Macy’s has moved to the front of the pack when it comes to retailers deploying item level RFID technology. The giant retailer fired a shot heard around the retailing world on Wednesday when it announced that it will begin to roll out item level tagging at all Macy’s and Bloomingdale’s stores nationwide by Q3 of next year to count size-intensive replenishment goods — items regularly stocked and automatically resupplied as they are sold to customers.

The announcement represents about 30 percent of the company’s sales of $25 billion, meaning that Macy’s will tag approximately $8 billion worth of inventory. Additionally, Macys will use RFID to precisely track replenishment goods on-hand by size, color and style at all stores by the fall of 2013. Macy’s move is likely to push tens of millions of tags – probably more — into the retail supply chain.

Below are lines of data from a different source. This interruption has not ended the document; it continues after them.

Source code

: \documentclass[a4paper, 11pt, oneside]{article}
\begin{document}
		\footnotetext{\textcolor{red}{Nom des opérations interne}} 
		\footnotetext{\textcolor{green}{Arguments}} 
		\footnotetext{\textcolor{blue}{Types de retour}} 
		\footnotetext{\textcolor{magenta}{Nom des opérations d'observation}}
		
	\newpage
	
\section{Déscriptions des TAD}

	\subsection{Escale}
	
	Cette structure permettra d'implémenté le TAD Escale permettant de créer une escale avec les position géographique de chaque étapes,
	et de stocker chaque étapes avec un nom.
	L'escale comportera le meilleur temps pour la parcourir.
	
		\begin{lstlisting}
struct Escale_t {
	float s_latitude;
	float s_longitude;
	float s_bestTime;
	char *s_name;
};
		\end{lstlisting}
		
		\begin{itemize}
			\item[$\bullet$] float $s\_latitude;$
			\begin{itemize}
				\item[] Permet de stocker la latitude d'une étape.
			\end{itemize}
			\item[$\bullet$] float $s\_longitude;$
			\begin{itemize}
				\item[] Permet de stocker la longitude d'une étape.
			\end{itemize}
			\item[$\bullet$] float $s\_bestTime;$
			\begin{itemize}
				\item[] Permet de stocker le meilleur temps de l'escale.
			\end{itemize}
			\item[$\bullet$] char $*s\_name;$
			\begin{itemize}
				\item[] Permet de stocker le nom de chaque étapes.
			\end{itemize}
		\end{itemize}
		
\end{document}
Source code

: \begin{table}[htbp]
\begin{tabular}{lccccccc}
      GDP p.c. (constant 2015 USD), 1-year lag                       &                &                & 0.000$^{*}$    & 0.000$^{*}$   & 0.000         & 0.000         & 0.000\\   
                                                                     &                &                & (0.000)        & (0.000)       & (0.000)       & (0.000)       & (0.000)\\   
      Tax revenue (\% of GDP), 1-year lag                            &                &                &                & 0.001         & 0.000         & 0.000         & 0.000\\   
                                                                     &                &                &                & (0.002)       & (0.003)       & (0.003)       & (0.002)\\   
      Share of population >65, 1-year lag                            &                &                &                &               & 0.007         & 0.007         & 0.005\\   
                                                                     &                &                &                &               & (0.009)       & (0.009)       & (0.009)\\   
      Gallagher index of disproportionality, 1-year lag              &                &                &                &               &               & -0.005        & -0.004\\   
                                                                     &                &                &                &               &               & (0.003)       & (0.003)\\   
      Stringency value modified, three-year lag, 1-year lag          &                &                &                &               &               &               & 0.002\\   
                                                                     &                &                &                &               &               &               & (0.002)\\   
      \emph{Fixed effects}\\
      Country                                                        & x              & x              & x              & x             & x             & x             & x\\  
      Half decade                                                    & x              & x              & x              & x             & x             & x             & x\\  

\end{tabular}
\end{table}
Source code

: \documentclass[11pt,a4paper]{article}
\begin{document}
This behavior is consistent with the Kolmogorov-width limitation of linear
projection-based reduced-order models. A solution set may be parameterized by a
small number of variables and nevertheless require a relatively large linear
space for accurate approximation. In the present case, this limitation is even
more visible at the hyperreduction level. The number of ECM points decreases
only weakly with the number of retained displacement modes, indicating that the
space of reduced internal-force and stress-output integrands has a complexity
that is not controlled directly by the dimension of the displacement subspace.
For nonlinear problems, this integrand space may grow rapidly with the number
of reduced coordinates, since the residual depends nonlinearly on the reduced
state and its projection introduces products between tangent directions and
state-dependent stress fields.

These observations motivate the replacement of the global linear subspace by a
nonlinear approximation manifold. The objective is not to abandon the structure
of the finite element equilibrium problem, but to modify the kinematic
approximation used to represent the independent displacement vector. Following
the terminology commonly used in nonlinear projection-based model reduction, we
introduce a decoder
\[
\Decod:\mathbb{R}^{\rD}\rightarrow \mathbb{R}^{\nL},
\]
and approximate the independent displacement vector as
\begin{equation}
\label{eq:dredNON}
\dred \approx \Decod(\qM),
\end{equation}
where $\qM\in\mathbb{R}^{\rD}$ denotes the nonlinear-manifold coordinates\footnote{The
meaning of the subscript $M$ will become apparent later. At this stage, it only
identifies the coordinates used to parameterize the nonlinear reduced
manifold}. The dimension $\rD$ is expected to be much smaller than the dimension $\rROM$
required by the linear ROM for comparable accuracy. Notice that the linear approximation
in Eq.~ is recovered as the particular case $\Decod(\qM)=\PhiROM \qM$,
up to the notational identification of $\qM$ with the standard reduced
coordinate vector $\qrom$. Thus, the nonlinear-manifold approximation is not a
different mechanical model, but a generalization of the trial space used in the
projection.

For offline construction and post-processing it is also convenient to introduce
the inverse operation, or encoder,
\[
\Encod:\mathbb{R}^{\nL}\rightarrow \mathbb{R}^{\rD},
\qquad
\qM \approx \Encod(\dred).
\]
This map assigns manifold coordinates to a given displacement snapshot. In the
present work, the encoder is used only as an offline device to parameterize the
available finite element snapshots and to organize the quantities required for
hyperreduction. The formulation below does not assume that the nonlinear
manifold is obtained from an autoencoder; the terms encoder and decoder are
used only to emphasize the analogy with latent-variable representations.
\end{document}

The initial 2012 launch of RFID will include size-intensive replenishment categories such as men’s furnishings, intimate apparel, men’s slacks, denim and women’s shoes in all stores nationwide. Macy’s and Bloomingdale’s private brands are included in the initiative. All SKUs will be included by fall of 2013.

The announcement is expected to be a watershed moment as retailer’s move quickly to adopt item level tagging to improve supply chain visibility and increase sales by keeping more products on store shelves. At least a half dozen other major retailers are rapidly piloting and deploying RFID in stealth mode. Bill Hardgrave, Dean of the School of Business at Auburn University and a well-known RFID researcher, expects those companies to reveal their plans early next year.

“We’re seeing tremendous activity by retailers operating in stealth mode, and the Macy’s announcement shows that they have a plan to be in every store and that this is happening now,” says Hardgrave. “Walmart is in every store, and Macy’s will be soon. This is a very public announcement by a very high quality retailer and it shows their commitment to the technology, which is phenomenal for the industry.”

In July, RFID 24-7 reported that Macy’s had expanded RFID to six distribution centers that handle furniture and bedding goods for the purpose of improving cycle counts and maintaining physical inventory accuracy.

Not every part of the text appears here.